Finger Lakes Gaming & Racetrack is New York's home for live thoroughbred racing! Located among the abundant wineries and spectacular vistas of New York's beautiful Finger Lakes region, our spectacular racetrack is a favorite destination for local residents and thousands of tourists who visit the area annually.
Our 450-acre property currently houses over 1,200 race horses in 21 barns. Along with a world-class equine swimming facility, Finger Lakes maintains a one-mile main racing track, a half-mile training track, and more than 1,100 video gaming machines.
Our history is in racing. Finger Lakes has hosted over 62,000 horse races and entertained over 19 million fans since its opening in 1962.
It all began on May 23, 1962 as Pure Village took the inaugural race at Finger Lakes with a winning time of 1:17 3/5 for six furlongs. In the five decades since, "The Thumb" has hosted some of the sport's greatest jockeys and thoroughbreds, including Hall of Fame riders Angel Cordero, Pat Day, Julie Krone, and Bill Shoemaker.
Among other notable events in track history:
1978: Fresh off a Triple Crown sweep on Affirmed, jockey Steve Cauthen raced at Finger Lakes, attracting a crowd of 11,030 and setting an on-track wagering record of $765,580.
1996: The legendary horse Fio Rito was buried in the Finger Lakes infield, becoming the first horse buried on the Finger Lakes grounds. The locally-based New York State Horse of the Year (1980) stepped into the national spotlight by winning the Whitney Handicap at Saratoga and dominated at Finger Lakes throughout his career, winning 19 of 27 starts.

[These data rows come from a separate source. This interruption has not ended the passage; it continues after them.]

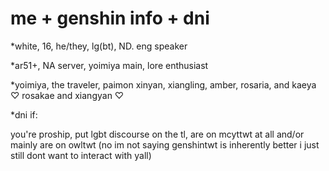
<h1>me + genshin info + dni</h1>
<p>*white, 16, he/they, lg(bt), ND. eng speaker</p>
<p></p>
<p>*ar51+, NA server, yoimiya main, lore enthusiast </p>
<p>*yoimiya, the traveler, paimon xinyan, xiangling, amber, rosaria, and kaeya ♡ rosakae and xiangyan ♡ </p>
<p></p>
<p>*dni if:</p>
<p>you're proship, put lgbt discourse on the tl, are on mcyttwt at all and/or mainly are on owltwt (no im not saying genshintwt is inherently better i just still dont want to interact with yall)</p>
<p></p>
<p></p>
</body>
</html>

2002: Finger Lakes introduced an Equine Swim Facility - one of the only aquatic facilities on track grounds in the country.
2004: The property added Video Gaming Machines in February of that year, transforming itself into a multi-faceted entertainment destination.
2006: The New York Breeders' Futurity featured the largest purse in the history of the track at just over $250,000.
2007: Funny Cide became the first-ever Kentucky Derby winner to race at Finger Lakes in the $100,000 Wadsworth Memorial Handicap. A crowd of more than 12,000 watched the champ charge from behind and pull away down the stretch in the final race of his career.